Fascination de la laine et du point

Si vous entrez dans un magasin de laine aujourd’hui, vous verrez une large palette de couleurs et une riche sélection de laine mérinos douce, de laine pour chaussettes, de mohair fin, de cachemire luxueux, d’angora et d’alpaga. Le choix n’a jamais été aussi grand qu’aujourd’hui. Les doigts s’animent et la joie de tricoter s’éveille à nouveau.

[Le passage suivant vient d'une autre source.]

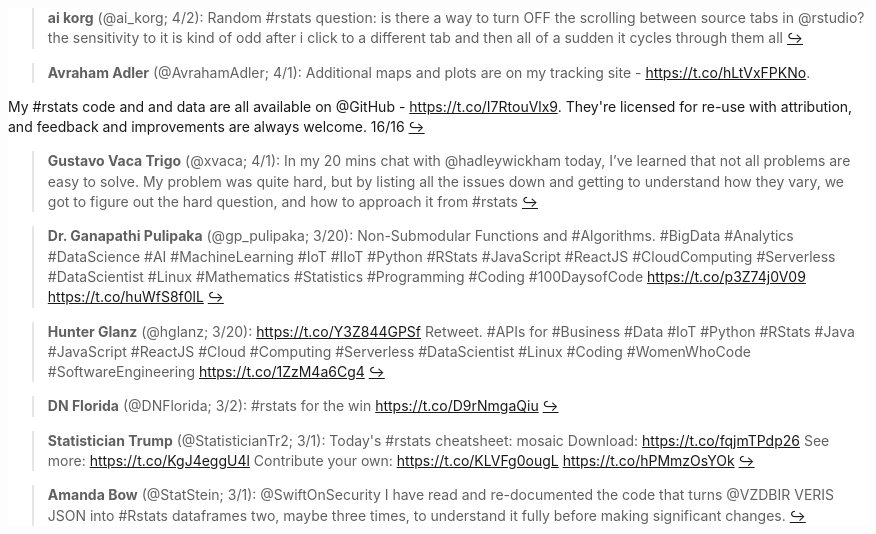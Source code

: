 


> **ai korg** (@ai_korg; 4/2): Random #rstats question: is there a way to turn OFF the scrolling between source tabs in @rstudio? the sensitivity to it is kind of odd after i click to a different tab and then all of a sudden it cycles through them all  [&#8618;](https://twitter.com/dataandme/status/1274079784902033408)




> **Avraham Adler** (@AvrahamAdler; 4/1): Additional maps and plots are on my tracking site - https://t.co/hLtVxFPKNo. 
>
My #rstats code and and data are all available on @GitHub - https://t.co/I7RtouVlx9. They're licensed for re-use with attribution, and feedback and improvements are always welcome. 16/16  [&#8618;](https://twitter.com/dataandme/status/1274128794257895424)




> **Gustavo Vaca Trigo** (@xvaca; 4/1): In my 20 mins chat with @hadleywickham today, I’ve learned that not all problems are easy to solve. My problem was quite hard, but by listing all the issues down and getting to understand how they vary, we got to figure out the hard question, and how to approach it from #rstats  [&#8618;](https://twitter.com/dataandme/status/1274089177399922688)




> **Dr. Ganapathi Pulipaka** (@gp_pulipaka; 3/20): Non-Submodular Functions and #Algorithms. #BigData #Analytics #DataScience #AI #MachineLearning #IoT #IIoT #Python #RStats  #JavaScript #ReactJS #CloudComputing #Serverless #DataScientist #Linux #Mathematics #Statistics #Programming #Coding #100DaysofCode 
https://t.co/p3Z74j0V09 https://t.co/huWfS8f0lL  [&#8618;](https://twitter.com/dataandme/status/1274178920632459265)




> **Hunter Glanz** (@hglanz; 3/20): https://t.co/Y3Z844GPSf Retweet. #APIs for #Business #Data #IoT #Python #RStats #Java #JavaScript #ReactJS  #Cloud #Computing #Serverless #DataScientist #Linux #Coding #WomenWhoCode #SoftwareEngineering https://t.co/1ZzM4a6Cg4  [&#8618;](https://twitter.com/dataandme/status/1274108643122839557)




> **DN Florida** (@DNFlorida; 3/2): #rstats for the win https://t.co/D9rNmgaQiu  [&#8618;](https://twitter.com/dataandme/status/1274150184184885248)




> **Statistician Trump** (@StatisticianTr2; 3/1): Today's #rstats cheatsheet: mosaic
Download: https://t.co/fqjmTPdp26
See more: https://t.co/KgJ4eggU4l
Contribute your own: https://t.co/KLVFg0ougL https://t.co/hPMmzOsYOk  [&#8618;](https://twitter.com/dataandme/status/1274175160887717888)




> **Amanda Bow** (@StatStein; 3/1): @SwiftOnSecurity I have read and re-documented the code that turns @VZDBIR  VERIS JSON into #Rstats dataframes two, maybe three times, to understand it fully before making significant changes.  [&#8618;](https://twitter.com/dataandme/status/1274083207479263233)
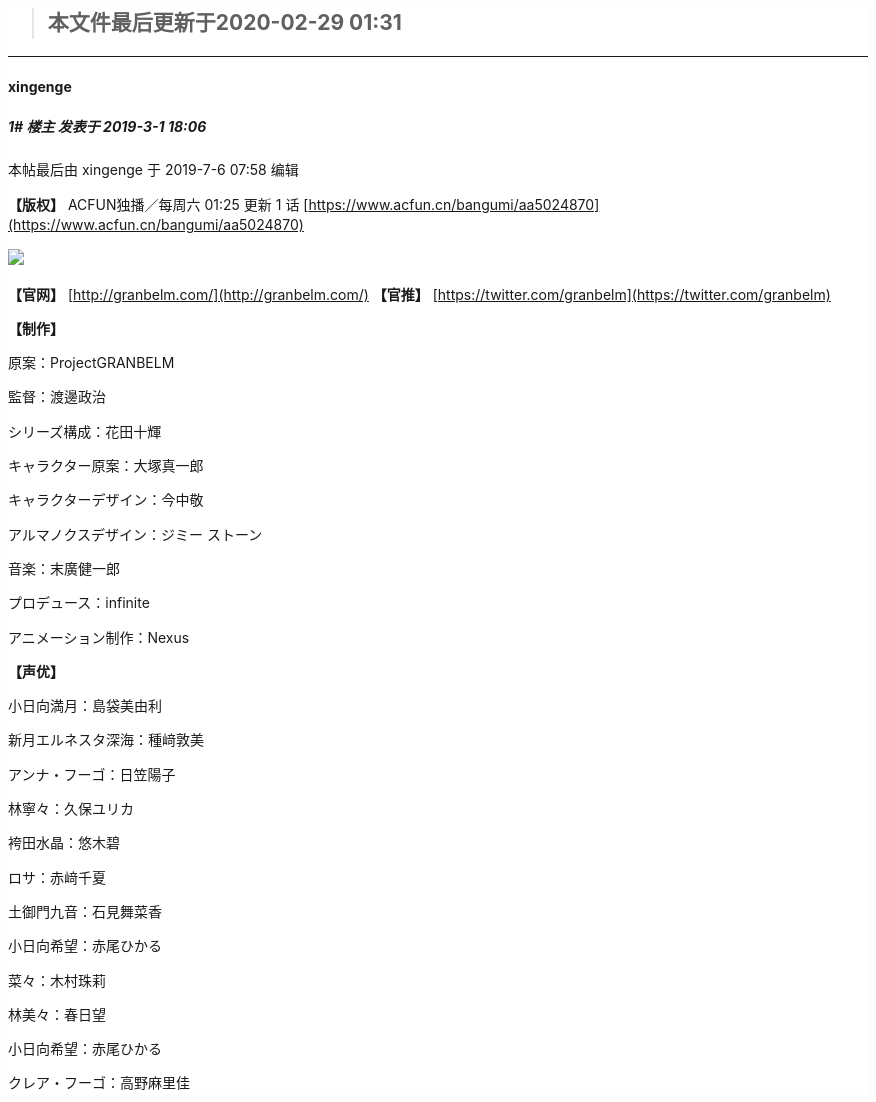 > ## **本文件最后更新于2020-02-29 01:31** 


-----

####  xingenge  
##### 1#       楼主       发表于 2019-3-1 18:06


 本帖最后由 xingenge 于 2019-7-6 07:58 编辑 

<strong>【版权】</strong> ACFUN独播／每周六 01:25 更新 1 话
[https://www.acfun.cn/bangumi/aa5024870](https://www.acfun.cn/bangumi/aa5024870)

<img src="http://wx1.sinaimg.cn/large/0068TvVBgy1g3sps9o26nj31kv28f7op.jpg" referrerpolicy="no-referrer">

<strong>【官网】</strong> [http://granbelm.com/](http://granbelm.com/)
<strong>【官推】</strong> [https://twitter.com/granbelm](https://twitter.com/granbelm)

<strong>【制作】</strong>

原案：ProjectGRANBELM

監督：渡邊政治

シリーズ構成：花田十輝

キャラクター原案：大塚真一郎

キャラクターデザイン：今中敬

アルマノクスデザイン：ジミー ストーン

音楽：末廣健一郎

プロデュース：infinite

アニメーション制作：Nexus

<strong>【声优】</strong>

小日向満月：島袋美由利

新月エルネスタ深海：種﨑敦美

アンナ・フーゴ：日笠陽子

林寧々：久保ユリカ

袴田水晶：悠木碧

ロサ：赤﨑千夏

土御門九音：石見舞菜香

小日向希望：赤尾ひかる

菜々：木村珠莉

林美々：春日望

小日向希望：赤尾ひかる

クレア・フーゴ：高野麻里佳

    En raison du confinement pendant la pandémie de Corona l’année dernière, les gens sont restés à la maison et de nombreuses femmes ont été inspirées par de nouvelles idées de tricotage et ont recommencé à tricoter. Deux aiguilles seulement et de la laine sont nécessaires pour tricoter, vous y êtes déjà. Le tricotage consiste simplement à entrelacer les mailles à l’aide d’aiguilles à tricoter. En plus, il y a le dicton bien connu en Suisse alémanique: «Inestäche, umeschlah, durezieh und abelah.» Tous les enfants, garçons et filles, apprennent à tricoter à l’école avec ce petit dicton suisse allemand. Une maille après l’autre se fait. Ainsi, une surface est créée. Les riches motifs sont tricotés uniquement avec des mailles à l’endroit et celles à l’envers.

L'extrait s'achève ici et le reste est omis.